Солнце висело над головой, укрывшись тонким слоем облаков. Туман, висевший над городом раньше, когда его везли на Шай Мади, рассеялся, испарился, хотя песок под босыми ногами еще оставался сырым. В воздухе висел запах резни, он цеплялся за язык и застревал в горле. Нико видел на песке следы крови, уходящие к нескольким закрытым сейчас выходам с арены.
Он поднял голову и обвел взглядом трибуны. Тысячи лиц обратились к нему. Тысячи жаждущих зрелища глаз. На мгновение все затаили дыхание. А потом кто-то засмеялся, и через секунду смеялись уже все, и эта какофония звуков — хохота, завываний, улюлюканий — обрушилась на него, словно вырвавшийся из кошмара монстр. Внутри у Нико все сжалось. Стыд смел панику.

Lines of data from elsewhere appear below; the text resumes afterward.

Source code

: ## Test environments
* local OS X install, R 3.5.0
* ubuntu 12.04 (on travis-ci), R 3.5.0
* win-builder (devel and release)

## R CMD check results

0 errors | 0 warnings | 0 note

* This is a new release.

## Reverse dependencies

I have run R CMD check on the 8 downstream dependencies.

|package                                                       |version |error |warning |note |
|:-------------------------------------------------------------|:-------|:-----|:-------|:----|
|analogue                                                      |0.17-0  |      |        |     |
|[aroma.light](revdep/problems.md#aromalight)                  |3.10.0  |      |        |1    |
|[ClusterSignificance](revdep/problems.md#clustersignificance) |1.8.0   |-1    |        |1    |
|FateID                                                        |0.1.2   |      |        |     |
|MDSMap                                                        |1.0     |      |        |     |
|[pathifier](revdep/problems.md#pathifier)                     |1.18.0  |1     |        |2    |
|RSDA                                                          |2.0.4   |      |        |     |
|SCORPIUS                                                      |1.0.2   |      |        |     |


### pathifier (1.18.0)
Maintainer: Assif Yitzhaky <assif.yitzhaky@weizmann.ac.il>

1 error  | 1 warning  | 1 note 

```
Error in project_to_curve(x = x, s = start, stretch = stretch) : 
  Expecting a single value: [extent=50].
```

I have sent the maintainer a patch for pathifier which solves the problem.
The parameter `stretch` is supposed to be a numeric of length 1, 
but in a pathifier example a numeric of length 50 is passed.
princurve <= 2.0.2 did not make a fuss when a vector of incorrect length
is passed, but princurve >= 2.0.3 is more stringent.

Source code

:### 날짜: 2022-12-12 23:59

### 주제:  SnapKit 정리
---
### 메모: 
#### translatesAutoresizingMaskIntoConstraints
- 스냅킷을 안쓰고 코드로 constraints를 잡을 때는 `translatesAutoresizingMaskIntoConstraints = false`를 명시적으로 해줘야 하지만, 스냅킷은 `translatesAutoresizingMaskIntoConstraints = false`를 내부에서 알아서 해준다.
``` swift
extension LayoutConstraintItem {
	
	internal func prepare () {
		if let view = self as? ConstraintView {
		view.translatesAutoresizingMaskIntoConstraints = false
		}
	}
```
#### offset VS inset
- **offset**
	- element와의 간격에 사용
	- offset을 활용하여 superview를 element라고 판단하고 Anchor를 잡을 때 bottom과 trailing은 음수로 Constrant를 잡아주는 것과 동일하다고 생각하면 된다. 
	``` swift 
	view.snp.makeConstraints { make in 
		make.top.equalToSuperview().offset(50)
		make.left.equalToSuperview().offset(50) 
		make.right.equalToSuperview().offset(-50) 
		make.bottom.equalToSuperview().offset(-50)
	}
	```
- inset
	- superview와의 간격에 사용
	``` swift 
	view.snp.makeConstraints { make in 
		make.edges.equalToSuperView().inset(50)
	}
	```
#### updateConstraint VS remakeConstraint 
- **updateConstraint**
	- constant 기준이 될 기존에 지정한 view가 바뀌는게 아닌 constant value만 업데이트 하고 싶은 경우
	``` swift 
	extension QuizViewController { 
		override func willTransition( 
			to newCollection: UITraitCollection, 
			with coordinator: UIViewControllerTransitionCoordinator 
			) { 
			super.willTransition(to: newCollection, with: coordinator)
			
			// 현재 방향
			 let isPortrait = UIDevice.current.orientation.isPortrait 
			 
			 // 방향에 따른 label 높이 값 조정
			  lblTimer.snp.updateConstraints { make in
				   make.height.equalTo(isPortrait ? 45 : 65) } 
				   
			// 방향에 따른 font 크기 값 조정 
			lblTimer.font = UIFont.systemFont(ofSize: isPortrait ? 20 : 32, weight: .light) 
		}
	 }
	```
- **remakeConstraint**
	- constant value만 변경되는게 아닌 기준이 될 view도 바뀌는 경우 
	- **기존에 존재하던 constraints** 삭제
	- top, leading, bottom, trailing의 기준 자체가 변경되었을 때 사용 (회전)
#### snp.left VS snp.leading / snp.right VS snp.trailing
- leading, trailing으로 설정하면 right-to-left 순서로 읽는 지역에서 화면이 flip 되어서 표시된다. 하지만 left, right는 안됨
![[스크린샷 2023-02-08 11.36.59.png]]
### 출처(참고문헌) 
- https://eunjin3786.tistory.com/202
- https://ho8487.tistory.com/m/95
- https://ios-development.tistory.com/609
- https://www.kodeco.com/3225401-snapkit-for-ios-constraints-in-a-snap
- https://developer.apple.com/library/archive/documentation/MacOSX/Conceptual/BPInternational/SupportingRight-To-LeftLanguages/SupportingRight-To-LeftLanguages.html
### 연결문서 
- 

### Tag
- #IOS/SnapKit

— Ты пришел убивать нас, малыш рошун, — снова зазвучал женский голос, и Нико, повернувшись, увидел саму Матриарха, стоявшую в царской ложе в окружении священников и алтарников. — Что ж, неудачники платят.
Покров молчания накрыл громадную чашу стадиона. По песку скользнули беззвучно тени: в вышине кружили птицы, черное воронье.
На противоположной стороне арены дрогнули и медленно разошлись створки ворот. Защелкали хлопушки. В полутемной глотке коридора вспыхнули огни.
Стая волков вырвалась на открытое пространство.
И Нико невольно сделал шаг назад.
Каменные стены арены были слишком высоки, к тому же на них стояли солдаты. Ворота уже закрывались.
Всего волков было шесть. Поначалу звери как будто растерялись, но быстро успокоились и стали поглядывать на Нико. А потом двинулись по периметру арены, постепенно сокращая расстояние.
Нико сжал рукоять меча и поднял клинок, проверяя балансировку. Короткий меч — оружие ближнего боя. Этот, со смещенным к острию центром тяжести, больше подходил для рубящих ударов. Бараха не раз заставлял их работать с такими клинками.
Краем глаза он уловил движение слева и повернулся о волк с высунутым красным языком несся к нему, взбивая лапами песок.
И некуда бежать.
Нико расставил ноги и поднял щит. Встретить лицом к лицу атакующего зверя — это потребовало от него напряжения всех сил, всей выдержки, всей твердости. За всю его жизнь это был самый решительный поступок.
Нико махнул мечом с такой силой, что едва не потерял равновесие. Волк щелкнул зубами и отскочил, оставив в воздухе зловонный звериный запах.
Но справа уже летел второй. Нико снова отмахнулся, отчаянно, наугад, но хищник увернулся и проскочил мимо.
Прямо на него шли сразу три волка. По лицу, по спине уже катился пот, словно его окатили теплой водой. Он отступил закрытым воротам. Зрители взвыли в предвкушении развязки.
В голове у него вдруг возник укромный уголок, уединенное местечко, куда Нико сразу, без раздумий отступил. Здесь он взял мысленную передышку и даже успел поразмышлять о том, что же все-таки получают люди от такой мясорубки.
В голове еще звучало эхо недавнего смеха. Он вспомнил, как в школе дети нередко потешались над неудачниками, как издевались над слабыми. Он помнил их смех, жестокий, режущий, безжалостный. Он и сам иногда присоединялся к ним.
Он подумал о монахе, его гневных словах, обращенных к толпе. Тысячи безумцев на трибунах и лишь один, кто сохранил рассудок.
Вот в чем истина, понял Нико, и в этот миг стыд, вызванный их насмешками, схлынул и ушел вовне, к толпе. Теперь ему было стыдно за них, за тех, кому доставляет удовольствие смотреть, как убивают другого человека.
«В глубине души мы все — жестокие дети».